Swift experiments with a variety of production styles, some more successful than others. “The Lucky One” itself is a power-pop ballad with Lesley Gore–style verses and a Tom Petty–ish chorus about how once you finally reach the summit of success that you believed would make you feel happy “you don’t feel pretty, you just feel used” and are immediately barraged by an infinite number of younger clones aiming to replace you. “22” captures the manic energy of going out and forcing yourself to have fun with your friends and hit on random hot guys in order to get over a failed relationship. It will probably end up on the soundtrack of Girls. On “Trouble,” Swift pioneers Sisstep (or Swifstep), the feminine equivalent of Brostep.
The first part of “Starlight” sounds like a trance song before an abrupt transition into a more traditional sound, and then you realize this is the rumored joint about Ethel and Bobby Kennedy that Taylor wrote after seeing HBO’s Ethel. I guess it’s part of Taylor’s whole “old for her generation” spiel that she idolizes the Kennedy clan. Has Taylor read Jackie, Ethel, Joan: Women of Camelot, with its in-depth exploration of the whole drinking and philandering aspect of the Kennedy male mythos? I’m not saying Taylor’s boyfriend Conor Kennedy will inherit the mantle — I just think it’s a weird thing to romanticize being a political wife who tolerated painful bullshit for the sake of appearances.
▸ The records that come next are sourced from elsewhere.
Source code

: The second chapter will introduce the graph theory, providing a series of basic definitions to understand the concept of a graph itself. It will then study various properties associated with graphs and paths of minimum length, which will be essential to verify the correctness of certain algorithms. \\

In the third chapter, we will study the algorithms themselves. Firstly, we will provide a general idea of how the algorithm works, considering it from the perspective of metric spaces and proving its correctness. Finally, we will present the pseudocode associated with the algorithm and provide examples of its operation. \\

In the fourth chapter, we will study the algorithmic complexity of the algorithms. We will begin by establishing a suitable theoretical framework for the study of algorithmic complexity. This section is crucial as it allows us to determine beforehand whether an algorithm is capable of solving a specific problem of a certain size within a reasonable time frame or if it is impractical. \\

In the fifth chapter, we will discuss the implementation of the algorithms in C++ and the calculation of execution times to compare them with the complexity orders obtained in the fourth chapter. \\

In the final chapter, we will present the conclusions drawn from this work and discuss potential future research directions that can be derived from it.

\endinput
But even with all the big pop gestures and production tassels on Red, it’s the simpler folk ballads that are Swift’s strongest and best. “Treacherous,” “Sad Beautiful Tragic,” and “Begin Again” recall Swift’s ’70s folk-rock heroes like James Taylor (whom she name-checks) and Kris Kristofferson. Despite the hostile jokes about hipsters, it’s clear that Swift takes a great deal of pride in her vinyl collection. In the age of ringtones, she is an albums artist who makes albums to play all the way through, which some customers still go and physically buy in a store.
One of the best songs, “The Moment I Knew,” appears as a bonus track on the deluxe edition. It’s a melodic pop-rock song concerning a birthday party to which the singer’s crush or boyfriend (it sounds vague even to her) never shows up, humiliating her and effectively ruining the whole day. It’s a perfect Taylor Swift song, full of specific details that ring true across types. On Red, she learns one of the fundamental lessons of adulthood: People are not always all they seem, especially superficially charming people.
Swift has said she didn’t want to peak at 18. It seems unlikely she will peak at 22, either. She also claimed she’d rather have a stable emotional relationship than risk garnering material for Red II: Born to Red with any more stormy but intense romances. Considering how well Red seems poised to do, you have to wonder if Swift will second-guess her decision to protect her heart, although you could say the same thing about Adele. Swift may be type A but she’s also a hopeless romantic, and most people don’t stop making mistakes at 22, or ever. Not that Taylor has to make bad choices to write great songs, but everyone knows that breakup albums are the best.